Items from a dataset
= = = = = = =
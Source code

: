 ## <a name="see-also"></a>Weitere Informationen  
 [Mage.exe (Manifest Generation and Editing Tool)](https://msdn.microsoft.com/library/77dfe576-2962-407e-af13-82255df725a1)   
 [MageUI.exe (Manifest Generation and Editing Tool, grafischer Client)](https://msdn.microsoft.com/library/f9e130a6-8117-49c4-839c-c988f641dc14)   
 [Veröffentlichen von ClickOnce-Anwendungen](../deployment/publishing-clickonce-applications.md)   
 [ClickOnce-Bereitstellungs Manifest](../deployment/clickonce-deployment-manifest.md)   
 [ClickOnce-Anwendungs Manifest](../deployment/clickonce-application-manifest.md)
= = = = = = =
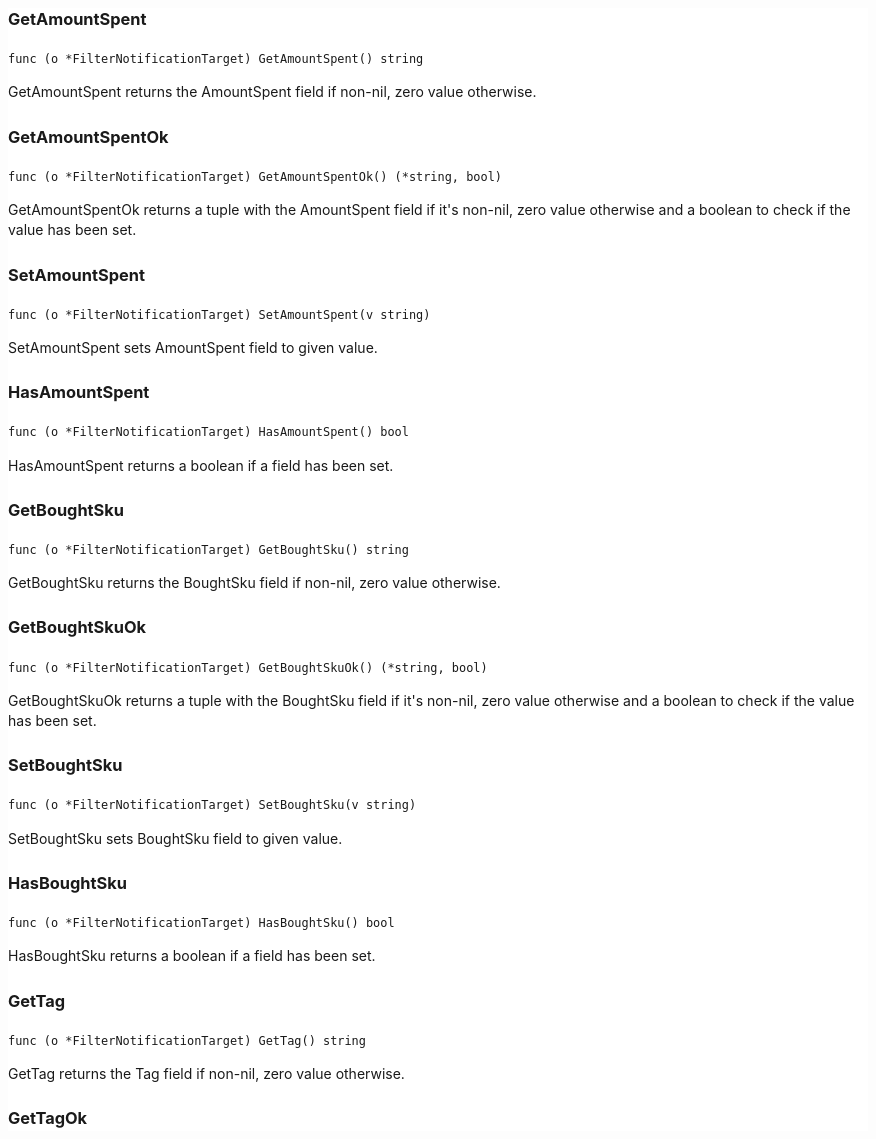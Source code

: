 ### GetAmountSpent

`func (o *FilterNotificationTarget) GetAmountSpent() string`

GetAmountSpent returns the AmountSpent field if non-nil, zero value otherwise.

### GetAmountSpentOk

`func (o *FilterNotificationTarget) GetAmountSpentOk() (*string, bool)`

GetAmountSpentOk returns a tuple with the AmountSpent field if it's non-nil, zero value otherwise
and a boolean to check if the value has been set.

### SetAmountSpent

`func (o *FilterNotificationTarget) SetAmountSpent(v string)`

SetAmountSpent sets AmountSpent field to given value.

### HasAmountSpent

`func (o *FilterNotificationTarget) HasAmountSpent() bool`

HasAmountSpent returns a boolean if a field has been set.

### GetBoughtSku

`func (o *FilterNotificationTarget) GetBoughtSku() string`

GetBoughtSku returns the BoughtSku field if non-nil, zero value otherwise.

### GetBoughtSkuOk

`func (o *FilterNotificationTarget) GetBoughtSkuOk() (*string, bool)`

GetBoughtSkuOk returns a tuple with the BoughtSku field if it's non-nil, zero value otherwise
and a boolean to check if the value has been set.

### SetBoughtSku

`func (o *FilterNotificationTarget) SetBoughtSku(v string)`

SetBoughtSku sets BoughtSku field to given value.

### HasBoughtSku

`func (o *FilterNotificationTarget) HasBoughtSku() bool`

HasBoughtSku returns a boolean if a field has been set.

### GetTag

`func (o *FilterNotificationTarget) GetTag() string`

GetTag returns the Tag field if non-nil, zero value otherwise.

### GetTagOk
= = = = = = =
Problem details: Filter the entries above and keep only the lines with the word "func".

Task result:
`func (o *FilterNotificationTarget) GetAmountSpent() string`
`func (o *FilterNotificationTarget) GetAmountSpentOk() (*string, bool)`
`func (o *FilterNotificationTarget) SetAmountSpent(v string)`
`func (o *FilterNotificationTarget) HasAmountSpent() bool`
`func (o *FilterNotificationTarget) GetBoughtSku() string`
`func (o *FilterNotificationTarget) GetBoughtSkuOk() (*string, bool)`
`func (o *FilterNotificationTarget) SetBoughtSku(v string)`
`func (o *FilterNotificationTarget) HasBoughtSku() bool`
`func (o *FilterNotificationTarget) GetTag() string`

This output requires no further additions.